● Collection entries
------------------------------------

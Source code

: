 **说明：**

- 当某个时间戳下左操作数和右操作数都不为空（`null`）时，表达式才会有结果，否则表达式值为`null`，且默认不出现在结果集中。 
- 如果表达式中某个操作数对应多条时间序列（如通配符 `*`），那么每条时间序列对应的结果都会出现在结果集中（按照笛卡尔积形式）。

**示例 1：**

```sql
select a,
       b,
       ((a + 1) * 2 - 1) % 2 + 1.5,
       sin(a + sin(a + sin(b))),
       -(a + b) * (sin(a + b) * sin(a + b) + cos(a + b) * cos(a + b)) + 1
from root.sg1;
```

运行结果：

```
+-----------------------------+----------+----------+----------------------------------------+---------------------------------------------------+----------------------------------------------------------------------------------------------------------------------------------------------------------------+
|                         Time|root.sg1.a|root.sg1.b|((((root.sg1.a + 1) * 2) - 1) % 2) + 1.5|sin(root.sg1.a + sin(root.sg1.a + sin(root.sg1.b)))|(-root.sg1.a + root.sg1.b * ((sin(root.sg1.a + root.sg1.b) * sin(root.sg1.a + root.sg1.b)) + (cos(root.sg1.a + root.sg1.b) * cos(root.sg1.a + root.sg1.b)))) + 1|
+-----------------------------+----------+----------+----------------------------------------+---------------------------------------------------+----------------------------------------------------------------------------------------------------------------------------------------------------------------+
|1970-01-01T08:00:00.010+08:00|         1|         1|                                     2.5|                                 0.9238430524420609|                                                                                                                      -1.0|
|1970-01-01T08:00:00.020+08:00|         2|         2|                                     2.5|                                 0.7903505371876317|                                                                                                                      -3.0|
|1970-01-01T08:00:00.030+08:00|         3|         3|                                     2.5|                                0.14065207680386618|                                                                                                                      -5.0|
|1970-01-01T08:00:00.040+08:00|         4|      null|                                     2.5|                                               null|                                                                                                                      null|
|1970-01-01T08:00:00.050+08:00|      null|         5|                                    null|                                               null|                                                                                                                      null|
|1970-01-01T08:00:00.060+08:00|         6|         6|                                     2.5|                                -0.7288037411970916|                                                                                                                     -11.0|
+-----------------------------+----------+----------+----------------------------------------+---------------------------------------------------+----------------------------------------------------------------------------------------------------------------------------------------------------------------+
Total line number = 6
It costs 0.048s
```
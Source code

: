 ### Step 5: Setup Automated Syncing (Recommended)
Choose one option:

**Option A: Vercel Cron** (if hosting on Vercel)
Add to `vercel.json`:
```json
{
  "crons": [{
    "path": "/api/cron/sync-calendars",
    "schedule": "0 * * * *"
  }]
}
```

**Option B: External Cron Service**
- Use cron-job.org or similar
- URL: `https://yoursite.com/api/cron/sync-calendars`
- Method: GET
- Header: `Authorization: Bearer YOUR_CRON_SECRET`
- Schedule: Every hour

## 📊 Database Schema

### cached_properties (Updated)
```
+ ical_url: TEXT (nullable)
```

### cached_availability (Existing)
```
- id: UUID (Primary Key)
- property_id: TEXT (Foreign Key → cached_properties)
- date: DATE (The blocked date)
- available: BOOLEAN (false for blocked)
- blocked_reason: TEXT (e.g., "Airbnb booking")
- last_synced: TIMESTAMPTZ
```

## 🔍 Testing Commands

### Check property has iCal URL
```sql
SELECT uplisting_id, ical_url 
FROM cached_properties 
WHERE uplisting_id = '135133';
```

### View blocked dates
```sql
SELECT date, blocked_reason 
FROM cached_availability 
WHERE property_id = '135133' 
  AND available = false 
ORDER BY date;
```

------------------------------------

● Task goal
All of the lines above that carry the string "TEXT" need to be found and copied.

● Answer area
+ ical_url: TEXT (nullable)
- property_id: TEXT (Foreign Key → cached_properties)
- blocked_reason: TEXT (e.g., "Airbnb booking")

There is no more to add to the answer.